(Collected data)
+ + + + +

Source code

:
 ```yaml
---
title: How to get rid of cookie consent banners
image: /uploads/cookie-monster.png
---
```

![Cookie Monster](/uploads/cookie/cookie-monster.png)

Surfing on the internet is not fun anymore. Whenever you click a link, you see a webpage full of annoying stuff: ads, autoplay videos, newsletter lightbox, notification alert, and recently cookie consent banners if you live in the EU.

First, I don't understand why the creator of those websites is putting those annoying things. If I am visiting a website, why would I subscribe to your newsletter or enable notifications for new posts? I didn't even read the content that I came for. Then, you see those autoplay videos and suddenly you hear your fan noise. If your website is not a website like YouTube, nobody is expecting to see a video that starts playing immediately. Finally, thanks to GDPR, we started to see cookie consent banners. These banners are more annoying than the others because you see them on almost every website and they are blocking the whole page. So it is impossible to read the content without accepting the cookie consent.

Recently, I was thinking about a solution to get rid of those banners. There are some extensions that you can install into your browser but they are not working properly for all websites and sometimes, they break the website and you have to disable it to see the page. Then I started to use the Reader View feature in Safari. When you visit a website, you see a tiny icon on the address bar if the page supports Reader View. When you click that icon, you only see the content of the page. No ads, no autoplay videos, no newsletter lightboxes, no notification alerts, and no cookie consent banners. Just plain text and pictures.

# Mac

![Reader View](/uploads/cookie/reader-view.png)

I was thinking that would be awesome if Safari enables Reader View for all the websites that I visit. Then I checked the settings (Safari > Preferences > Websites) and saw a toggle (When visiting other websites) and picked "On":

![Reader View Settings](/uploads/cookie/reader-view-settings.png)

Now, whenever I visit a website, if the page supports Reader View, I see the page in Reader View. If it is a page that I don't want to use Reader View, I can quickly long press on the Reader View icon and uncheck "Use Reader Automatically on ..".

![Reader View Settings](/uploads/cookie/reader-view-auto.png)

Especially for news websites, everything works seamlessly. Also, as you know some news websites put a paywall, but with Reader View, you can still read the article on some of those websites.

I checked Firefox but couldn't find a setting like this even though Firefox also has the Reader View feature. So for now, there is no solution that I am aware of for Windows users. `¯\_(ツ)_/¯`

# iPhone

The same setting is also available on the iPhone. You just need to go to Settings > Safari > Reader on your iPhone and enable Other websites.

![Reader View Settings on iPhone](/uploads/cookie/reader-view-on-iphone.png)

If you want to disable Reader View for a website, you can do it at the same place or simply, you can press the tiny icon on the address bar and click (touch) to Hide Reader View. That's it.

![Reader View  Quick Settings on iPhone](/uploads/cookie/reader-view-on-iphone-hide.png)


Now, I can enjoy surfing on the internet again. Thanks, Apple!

+ + + + +

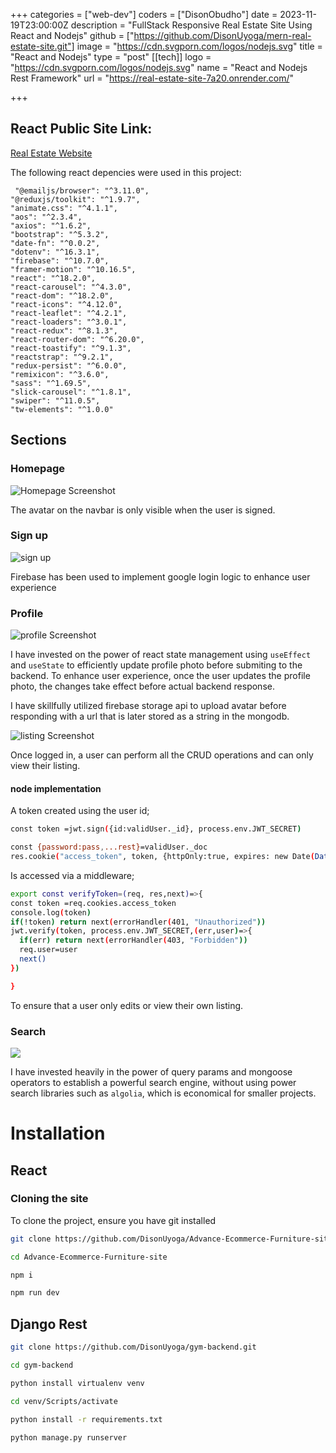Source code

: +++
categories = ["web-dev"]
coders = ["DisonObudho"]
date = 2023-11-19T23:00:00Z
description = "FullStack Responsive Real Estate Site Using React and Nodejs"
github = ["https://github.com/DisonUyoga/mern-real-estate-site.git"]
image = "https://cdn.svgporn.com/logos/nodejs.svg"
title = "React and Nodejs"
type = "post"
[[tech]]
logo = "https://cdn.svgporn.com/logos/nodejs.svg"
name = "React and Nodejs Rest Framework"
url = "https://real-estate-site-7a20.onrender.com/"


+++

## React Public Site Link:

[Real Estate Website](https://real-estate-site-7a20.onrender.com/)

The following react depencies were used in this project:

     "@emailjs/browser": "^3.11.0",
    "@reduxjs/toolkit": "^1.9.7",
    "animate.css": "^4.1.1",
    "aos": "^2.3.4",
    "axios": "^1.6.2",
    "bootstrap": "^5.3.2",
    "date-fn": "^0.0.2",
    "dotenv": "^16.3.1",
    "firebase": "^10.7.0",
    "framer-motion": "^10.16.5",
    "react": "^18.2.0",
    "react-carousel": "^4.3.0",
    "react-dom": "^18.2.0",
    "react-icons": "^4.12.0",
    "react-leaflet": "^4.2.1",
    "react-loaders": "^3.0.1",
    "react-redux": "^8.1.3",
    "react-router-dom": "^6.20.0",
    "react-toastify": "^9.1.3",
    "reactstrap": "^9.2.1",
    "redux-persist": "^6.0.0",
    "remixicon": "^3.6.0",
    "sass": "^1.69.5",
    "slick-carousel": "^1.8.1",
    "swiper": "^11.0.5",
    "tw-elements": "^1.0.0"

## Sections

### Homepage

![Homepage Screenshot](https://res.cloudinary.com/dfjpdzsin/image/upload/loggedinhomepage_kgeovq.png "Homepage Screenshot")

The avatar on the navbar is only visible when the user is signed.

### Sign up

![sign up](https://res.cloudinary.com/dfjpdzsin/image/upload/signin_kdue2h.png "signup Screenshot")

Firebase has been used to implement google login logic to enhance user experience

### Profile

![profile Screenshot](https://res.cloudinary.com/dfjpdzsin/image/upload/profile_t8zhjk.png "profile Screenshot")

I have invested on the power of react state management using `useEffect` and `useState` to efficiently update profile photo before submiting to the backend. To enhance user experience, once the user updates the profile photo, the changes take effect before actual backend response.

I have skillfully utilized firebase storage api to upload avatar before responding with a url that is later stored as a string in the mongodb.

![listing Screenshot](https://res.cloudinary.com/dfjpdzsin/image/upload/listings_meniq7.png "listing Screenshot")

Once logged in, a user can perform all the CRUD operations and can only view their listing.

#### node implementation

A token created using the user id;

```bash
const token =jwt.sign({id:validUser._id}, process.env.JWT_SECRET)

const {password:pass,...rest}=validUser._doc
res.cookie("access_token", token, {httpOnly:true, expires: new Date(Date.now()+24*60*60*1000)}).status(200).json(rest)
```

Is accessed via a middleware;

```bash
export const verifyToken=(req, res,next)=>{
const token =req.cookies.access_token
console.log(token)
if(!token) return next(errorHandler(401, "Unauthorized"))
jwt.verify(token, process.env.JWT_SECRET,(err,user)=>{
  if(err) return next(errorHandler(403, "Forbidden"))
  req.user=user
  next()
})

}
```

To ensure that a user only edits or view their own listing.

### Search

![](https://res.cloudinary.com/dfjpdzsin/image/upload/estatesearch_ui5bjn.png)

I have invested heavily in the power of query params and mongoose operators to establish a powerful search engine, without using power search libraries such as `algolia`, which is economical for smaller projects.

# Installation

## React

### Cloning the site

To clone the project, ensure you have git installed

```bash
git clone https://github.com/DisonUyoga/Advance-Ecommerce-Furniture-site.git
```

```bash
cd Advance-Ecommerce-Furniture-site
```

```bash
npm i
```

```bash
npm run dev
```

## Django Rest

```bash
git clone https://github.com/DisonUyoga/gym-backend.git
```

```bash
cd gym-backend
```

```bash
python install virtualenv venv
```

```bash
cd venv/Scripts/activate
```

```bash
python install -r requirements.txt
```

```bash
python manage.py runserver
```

+ + + + +

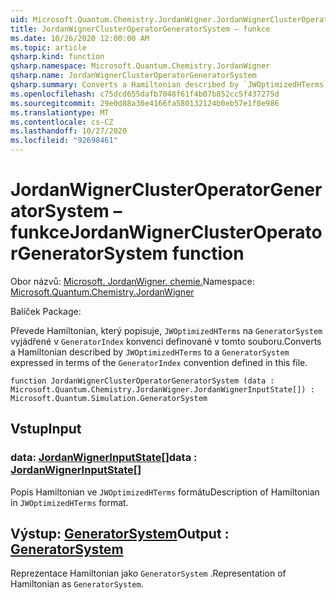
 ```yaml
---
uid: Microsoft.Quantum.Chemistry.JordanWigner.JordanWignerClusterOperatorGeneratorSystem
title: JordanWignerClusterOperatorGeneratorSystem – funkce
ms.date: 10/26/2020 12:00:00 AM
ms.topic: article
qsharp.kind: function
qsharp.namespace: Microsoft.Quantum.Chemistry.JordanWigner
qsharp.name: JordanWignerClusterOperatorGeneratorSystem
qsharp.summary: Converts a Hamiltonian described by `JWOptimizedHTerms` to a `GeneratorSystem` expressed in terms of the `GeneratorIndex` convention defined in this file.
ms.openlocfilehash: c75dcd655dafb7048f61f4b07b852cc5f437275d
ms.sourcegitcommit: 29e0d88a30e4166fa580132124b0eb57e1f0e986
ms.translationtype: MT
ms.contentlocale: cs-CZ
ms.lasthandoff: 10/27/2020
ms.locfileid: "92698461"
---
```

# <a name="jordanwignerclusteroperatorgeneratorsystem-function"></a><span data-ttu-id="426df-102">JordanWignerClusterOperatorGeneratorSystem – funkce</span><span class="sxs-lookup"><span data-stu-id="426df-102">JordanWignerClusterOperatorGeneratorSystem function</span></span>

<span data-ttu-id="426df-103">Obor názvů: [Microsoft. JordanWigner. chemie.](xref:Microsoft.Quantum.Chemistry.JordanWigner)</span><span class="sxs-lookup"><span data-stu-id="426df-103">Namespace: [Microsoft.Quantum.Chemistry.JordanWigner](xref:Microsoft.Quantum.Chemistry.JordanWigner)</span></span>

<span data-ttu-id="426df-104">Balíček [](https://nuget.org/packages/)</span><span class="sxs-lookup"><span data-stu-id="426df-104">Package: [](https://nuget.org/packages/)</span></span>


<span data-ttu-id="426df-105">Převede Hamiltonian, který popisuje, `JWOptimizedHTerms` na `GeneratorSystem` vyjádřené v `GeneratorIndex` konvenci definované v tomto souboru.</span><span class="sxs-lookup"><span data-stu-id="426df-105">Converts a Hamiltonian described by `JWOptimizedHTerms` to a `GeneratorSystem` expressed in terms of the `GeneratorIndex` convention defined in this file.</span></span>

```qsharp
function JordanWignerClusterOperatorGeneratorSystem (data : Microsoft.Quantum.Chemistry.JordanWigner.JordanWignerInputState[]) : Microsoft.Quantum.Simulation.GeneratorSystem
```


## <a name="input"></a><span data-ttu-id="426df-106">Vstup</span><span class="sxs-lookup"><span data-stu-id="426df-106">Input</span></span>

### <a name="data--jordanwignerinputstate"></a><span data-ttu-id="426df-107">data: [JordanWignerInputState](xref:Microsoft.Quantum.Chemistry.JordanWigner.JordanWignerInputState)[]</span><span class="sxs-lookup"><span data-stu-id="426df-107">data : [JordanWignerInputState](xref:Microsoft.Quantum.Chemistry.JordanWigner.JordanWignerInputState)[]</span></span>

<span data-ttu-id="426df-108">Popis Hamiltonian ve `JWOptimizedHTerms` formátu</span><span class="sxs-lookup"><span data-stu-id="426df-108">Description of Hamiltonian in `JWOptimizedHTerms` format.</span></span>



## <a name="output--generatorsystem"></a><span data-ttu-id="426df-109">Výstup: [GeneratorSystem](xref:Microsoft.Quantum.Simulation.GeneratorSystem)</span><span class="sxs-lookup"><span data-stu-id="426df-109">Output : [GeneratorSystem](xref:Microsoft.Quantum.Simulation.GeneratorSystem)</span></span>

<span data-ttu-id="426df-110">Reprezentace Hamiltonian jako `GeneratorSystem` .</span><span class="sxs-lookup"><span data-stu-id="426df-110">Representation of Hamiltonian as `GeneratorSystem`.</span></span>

+ + + + +

▶ **Work order**
Please report every line among the entries that includes "title".

▶ **Response area**
title: How to get rid of cookie consent banners
title = "React and Nodejs"
title: JordanWignerClusterOperatorGeneratorSystem – funkce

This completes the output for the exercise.